• [WHAT TO WORK ON]
The answer must match the material word for word, with every line included.

• [RAW DATA]

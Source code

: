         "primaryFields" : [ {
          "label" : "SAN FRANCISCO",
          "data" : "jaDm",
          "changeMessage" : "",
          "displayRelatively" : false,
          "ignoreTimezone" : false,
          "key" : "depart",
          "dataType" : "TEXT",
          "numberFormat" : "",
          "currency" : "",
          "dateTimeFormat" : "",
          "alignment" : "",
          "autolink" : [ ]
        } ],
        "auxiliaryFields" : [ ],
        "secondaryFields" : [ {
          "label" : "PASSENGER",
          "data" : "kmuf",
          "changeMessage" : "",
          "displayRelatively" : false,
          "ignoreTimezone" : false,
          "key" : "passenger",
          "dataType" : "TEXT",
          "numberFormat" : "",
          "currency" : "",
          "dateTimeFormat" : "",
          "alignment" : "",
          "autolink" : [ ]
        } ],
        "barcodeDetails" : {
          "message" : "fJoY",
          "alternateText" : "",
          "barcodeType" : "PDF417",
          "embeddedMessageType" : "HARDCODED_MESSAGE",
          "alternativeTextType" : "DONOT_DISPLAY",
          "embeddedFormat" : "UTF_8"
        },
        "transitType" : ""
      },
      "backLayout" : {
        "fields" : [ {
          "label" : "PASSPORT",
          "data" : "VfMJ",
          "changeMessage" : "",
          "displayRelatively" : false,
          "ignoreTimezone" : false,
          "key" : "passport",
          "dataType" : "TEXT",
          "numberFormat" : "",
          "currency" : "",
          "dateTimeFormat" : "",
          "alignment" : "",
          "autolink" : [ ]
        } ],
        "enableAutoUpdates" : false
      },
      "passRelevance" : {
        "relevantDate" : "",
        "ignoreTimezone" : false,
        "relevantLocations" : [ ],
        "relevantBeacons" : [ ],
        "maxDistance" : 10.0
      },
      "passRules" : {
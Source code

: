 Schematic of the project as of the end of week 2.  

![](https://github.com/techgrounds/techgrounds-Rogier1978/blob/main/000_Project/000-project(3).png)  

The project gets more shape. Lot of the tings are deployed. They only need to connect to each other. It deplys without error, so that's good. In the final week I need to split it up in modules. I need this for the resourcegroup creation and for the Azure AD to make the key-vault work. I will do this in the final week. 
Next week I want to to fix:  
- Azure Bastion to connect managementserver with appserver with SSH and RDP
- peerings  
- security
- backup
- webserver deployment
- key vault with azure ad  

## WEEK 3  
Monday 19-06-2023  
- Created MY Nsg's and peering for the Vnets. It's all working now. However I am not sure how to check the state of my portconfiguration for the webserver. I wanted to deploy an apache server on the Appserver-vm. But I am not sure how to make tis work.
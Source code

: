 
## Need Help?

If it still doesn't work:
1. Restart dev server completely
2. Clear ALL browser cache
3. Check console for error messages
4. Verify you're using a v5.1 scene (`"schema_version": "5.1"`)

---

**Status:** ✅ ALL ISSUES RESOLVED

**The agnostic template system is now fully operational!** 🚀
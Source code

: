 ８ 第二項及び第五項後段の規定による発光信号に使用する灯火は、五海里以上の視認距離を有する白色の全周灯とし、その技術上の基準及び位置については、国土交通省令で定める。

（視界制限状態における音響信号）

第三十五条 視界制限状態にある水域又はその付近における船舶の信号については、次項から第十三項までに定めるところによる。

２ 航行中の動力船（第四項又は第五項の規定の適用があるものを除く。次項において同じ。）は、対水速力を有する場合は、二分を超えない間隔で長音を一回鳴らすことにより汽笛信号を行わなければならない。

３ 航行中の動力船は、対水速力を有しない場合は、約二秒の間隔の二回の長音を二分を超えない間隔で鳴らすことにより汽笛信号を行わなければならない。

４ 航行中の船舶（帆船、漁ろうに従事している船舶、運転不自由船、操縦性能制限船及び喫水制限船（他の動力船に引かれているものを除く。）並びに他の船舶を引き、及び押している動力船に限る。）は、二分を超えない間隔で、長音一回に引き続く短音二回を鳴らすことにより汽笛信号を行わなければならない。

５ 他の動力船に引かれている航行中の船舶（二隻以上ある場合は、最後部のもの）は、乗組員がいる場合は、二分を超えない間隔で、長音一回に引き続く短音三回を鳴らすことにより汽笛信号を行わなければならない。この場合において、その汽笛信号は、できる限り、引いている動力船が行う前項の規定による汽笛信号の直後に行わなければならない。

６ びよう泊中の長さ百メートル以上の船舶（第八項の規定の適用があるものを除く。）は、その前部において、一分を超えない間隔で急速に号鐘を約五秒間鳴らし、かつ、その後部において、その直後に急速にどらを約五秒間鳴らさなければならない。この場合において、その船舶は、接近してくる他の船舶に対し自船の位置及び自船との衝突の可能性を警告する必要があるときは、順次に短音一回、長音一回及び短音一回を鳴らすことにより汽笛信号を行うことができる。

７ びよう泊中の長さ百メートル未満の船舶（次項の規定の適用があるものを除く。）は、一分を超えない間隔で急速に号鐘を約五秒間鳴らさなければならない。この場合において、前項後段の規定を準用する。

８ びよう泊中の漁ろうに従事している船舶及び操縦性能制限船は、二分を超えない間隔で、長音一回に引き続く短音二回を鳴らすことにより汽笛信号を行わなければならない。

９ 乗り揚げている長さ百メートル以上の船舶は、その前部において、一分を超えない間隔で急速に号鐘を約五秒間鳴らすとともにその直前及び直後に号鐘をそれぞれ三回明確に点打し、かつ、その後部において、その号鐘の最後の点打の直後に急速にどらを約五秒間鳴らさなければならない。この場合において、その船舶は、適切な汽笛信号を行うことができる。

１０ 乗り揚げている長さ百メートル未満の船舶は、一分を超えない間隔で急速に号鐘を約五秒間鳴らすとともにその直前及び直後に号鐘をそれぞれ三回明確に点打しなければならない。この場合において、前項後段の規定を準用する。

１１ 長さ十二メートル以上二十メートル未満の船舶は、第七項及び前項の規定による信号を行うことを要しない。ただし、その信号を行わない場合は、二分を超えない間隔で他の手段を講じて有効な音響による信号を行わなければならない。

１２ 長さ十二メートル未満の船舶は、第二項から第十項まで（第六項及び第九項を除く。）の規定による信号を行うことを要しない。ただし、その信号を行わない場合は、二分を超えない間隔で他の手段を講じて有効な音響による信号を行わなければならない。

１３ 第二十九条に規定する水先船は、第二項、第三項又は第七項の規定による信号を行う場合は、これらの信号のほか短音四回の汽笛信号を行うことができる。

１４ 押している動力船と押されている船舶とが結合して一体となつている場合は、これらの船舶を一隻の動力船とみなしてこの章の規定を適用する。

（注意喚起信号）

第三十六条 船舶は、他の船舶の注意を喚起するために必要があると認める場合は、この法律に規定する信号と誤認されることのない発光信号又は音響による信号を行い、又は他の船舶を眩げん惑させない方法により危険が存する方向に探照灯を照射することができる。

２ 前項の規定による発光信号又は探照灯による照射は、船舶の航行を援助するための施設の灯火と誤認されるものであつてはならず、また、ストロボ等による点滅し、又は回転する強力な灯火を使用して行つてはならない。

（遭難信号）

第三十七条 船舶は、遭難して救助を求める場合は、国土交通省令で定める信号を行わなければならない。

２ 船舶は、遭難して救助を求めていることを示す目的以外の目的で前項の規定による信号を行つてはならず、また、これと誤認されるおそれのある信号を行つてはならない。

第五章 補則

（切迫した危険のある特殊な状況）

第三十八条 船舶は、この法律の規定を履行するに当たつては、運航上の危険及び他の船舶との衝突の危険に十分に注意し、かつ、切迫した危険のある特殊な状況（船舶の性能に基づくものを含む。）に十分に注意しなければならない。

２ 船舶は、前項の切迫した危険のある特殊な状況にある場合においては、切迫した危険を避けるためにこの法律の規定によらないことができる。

• [TASK RESPONSE]
Source code

:         "primaryFields" : [ {
          "label" : "SAN FRANCISCO",
          "data" : "jaDm",
          "changeMessage" : "",
          "displayRelatively" : false,
          "ignoreTimezone" : false,
          "key" : "depart",
          "dataType" : "TEXT",
          "numberFormat" : "",
          "currency" : "",
          "dateTimeFormat" : "",
          "alignment" : "",
          "autolink" : [ ]
        } ],
        "auxiliaryFields" : [ ],
        "secondaryFields" : [ {
          "label" : "PASSENGER",
          "data" : "kmuf",
          "changeMessage" : "",
          "displayRelatively" : false,
          "ignoreTimezone" : false,
          "key" : "passenger",
          "dataType" : "TEXT",
          "numberFormat" : "",
          "currency" : "",
          "dateTimeFormat" : "",
          "alignment" : "",
          "autolink" : [ ]
        } ],
        "barcodeDetails" : {
          "message" : "fJoY",
          "alternateText" : "",
          "barcodeType" : "PDF417",
          "embeddedMessageType" : "HARDCODED_MESSAGE",
          "alternativeTextType" : "DONOT_DISPLAY",
          "embeddedFormat" : "UTF_8"
        },
        "transitType" : ""
      },
      "backLayout" : {
        "fields" : [ {
          "label" : "PASSPORT",
          "data" : "VfMJ",
          "changeMessage" : "",
          "displayRelatively" : false,
          "ignoreTimezone" : false,
          "key" : "passport",
          "dataType" : "TEXT",
          "numberFormat" : "",
          "currency" : "",
          "dateTimeFormat" : "",
          "alignment" : "",
          "autolink" : [ ]
        } ],
        "enableAutoUpdates" : false
      },
      "passRelevance" : {
        "relevantDate" : "",
        "ignoreTimezone" : false,
        "relevantLocations" : [ ],
        "relevantBeacons" : [ ],
        "maxDistance" : 10.0
      },
      "passRules" : {
Source code

: Schematic of the project as of the end of week 2.  

![](https://github.com/techgrounds/techgrounds-Rogier1978/blob/main/000_Project/000-project(3).png)  

The project gets more shape. Lot of the tings are deployed. They only need to connect to each other. It deplys without error, so that's good. In the final week I need to split it up in modules. I need this for the resourcegroup creation and for the Azure AD to make the key-vault work. I will do this in the final week. 
Next week I want to to fix:  
- Azure Bastion to connect managementserver with appserver with SSH and RDP
- peerings  
- security
- backup
- webserver deployment
- key vault with azure ad  

## WEEK 3  
Monday 19-06-2023  
- Created MY Nsg's and peering for the Vnets. It's all working now. However I am not sure how to check the state of my portconfiguration for the webserver. I wanted to deploy an apache server on the Appserver-vm. But I am not sure how to make tis work.
Source code

: 
## Need Help?

If it still doesn't work:
1. Restart dev server completely
2. Clear ALL browser cache
3. Check console for error messages
4. Verify you're using a v5.1 scene (`"schema_version": "5.1"`)

---

**Status:** ✅ ALL ISSUES RESOLVED

**The agnostic template system is now fully operational!** 🚀
Source code

: ８ 第二項及び第五項後段の規定による発光信号に使用する灯火は、五海里以上の視認距離を有する白色の全周灯とし、その技術上の基準及び位置については、国土交通省令で定める。

（視界制限状態における音響信号）

第三十五条 視界制限状態にある水域又はその付近における船舶の信号については、次項から第十三項までに定めるところによる。

２ 航行中の動力船（第四項又は第五項の規定の適用があるものを除く。次項において同じ。）は、対水速力を有する場合は、二分を超えない間隔で長音を一回鳴らすことにより汽笛信号を行わなければならない。

３ 航行中の動力船は、対水速力を有しない場合は、約二秒の間隔の二回の長音を二分を超えない間隔で鳴らすことにより汽笛信号を行わなければならない。

４ 航行中の船舶（帆船、漁ろうに従事している船舶、運転不自由船、操縦性能制限船及び喫水制限船（他の動力船に引かれているものを除く。）並びに他の船舶を引き、及び押している動力船に限る。）は、二分を超えない間隔で、長音一回に引き続く短音二回を鳴らすことにより汽笛信号を行わなければならない。

５ 他の動力船に引かれている航行中の船舶（二隻以上ある場合は、最後部のもの）は、乗組員がいる場合は、二分を超えない間隔で、長音一回に引き続く短音三回を鳴らすことにより汽笛信号を行わなければならない。この場合において、その汽笛信号は、できる限り、引いている動力船が行う前項の規定による汽笛信号の直後に行わなければならない。

６ びよう泊中の長さ百メートル以上の船舶（第八項の規定の適用があるものを除く。）は、その前部において、一分を超えない間隔で急速に号鐘を約五秒間鳴らし、かつ、その後部において、その直後に急速にどらを約五秒間鳴らさなければならない。この場合において、その船舶は、接近してくる他の船舶に対し自船の位置及び自船との衝突の可能性を警告する必要があるときは、順次に短音一回、長音一回及び短音一回を鳴らすことにより汽笛信号を行うことができる。

７ びよう泊中の長さ百メートル未満の船舶（次項の規定の適用があるものを除く。）は、一分を超えない間隔で急速に号鐘を約五秒間鳴らさなければならない。この場合において、前項後段の規定を準用する。

８ びよう泊中の漁ろうに従事している船舶及び操縦性能制限船は、二分を超えない間隔で、長音一回に引き続く短音二回を鳴らすことにより汽笛信号を行わなければならない。

９ 乗り揚げている長さ百メートル以上の船舶は、その前部において、一分を超えない間隔で急速に号鐘を約五秒間鳴らすとともにその直前及び直後に号鐘をそれぞれ三回明確に点打し、かつ、その後部において、その号鐘の最後の点打の直後に急速にどらを約五秒間鳴らさなければならない。この場合において、その船舶は、適切な汽笛信号を行うことができる。

１０ 乗り揚げている長さ百メートル未満の船舶は、一分を超えない間隔で急速に号鐘を約五秒間鳴らすとともにその直前及び直後に号鐘をそれぞれ三回明確に点打しなければならない。この場合において、前項後段の規定を準用する。

１１ 長さ十二メートル以上二十メートル未満の船舶は、第七項及び前項の規定による信号を行うことを要しない。ただし、その信号を行わない場合は、二分を超えない間隔で他の手段を講じて有効な音響による信号を行わなければならない。

１２ 長さ十二メートル未満の船舶は、第二項から第十項まで（第六項及び第九項を除く。）の規定による信号を行うことを要しない。ただし、その信号を行わない場合は、二分を超えない間隔で他の手段を講じて有効な音響による信号を行わなければならない。

１３ 第二十九条に規定する水先船は、第二項、第三項又は第七項の規定による信号を行う場合は、これらの信号のほか短音四回の汽笛信号を行うことができる。

１４ 押している動力船と押されている船舶とが結合して一体となつている場合は、これらの船舶を一隻の動力船とみなしてこの章の規定を適用する。

（注意喚起信号）

第三十六条 船舶は、他の船舶の注意を喚起するために必要があると認める場合は、この法律に規定する信号と誤認されることのない発光信号又は音響による信号を行い、又は他の船舶を眩げん惑させない方法により危険が存する方向に探照灯を照射することができる。

２ 前項の規定による発光信号又は探照灯による照射は、船舶の航行を援助するための施設の灯火と誤認されるものであつてはならず、また、ストロボ等による点滅し、又は回転する強力な灯火を使用して行つてはならない。

（遭難信号）

第三十七条 船舶は、遭難して救助を求める場合は、国土交通省令で定める信号を行わなければならない。

２ 船舶は、遭難して救助を求めていることを示す目的以外の目的で前項の規定による信号を行つてはならず、また、これと誤認されるおそれのある信号を行つてはならない。

第五章 補則

（切迫した危険のある特殊な状況）

第三十八条 船舶は、この法律の規定を履行するに当たつては、運航上の危険及び他の船舶との衝突の危険に十分に注意し、かつ、切迫した危険のある特殊な状況（船舶の性能に基づくものを含む。）に十分に注意しなければならない。

２ 船舶は、前項の切迫した危険のある特殊な状況にある場合においては、切迫した危険を避けるためにこの法律の規定によらないことができる。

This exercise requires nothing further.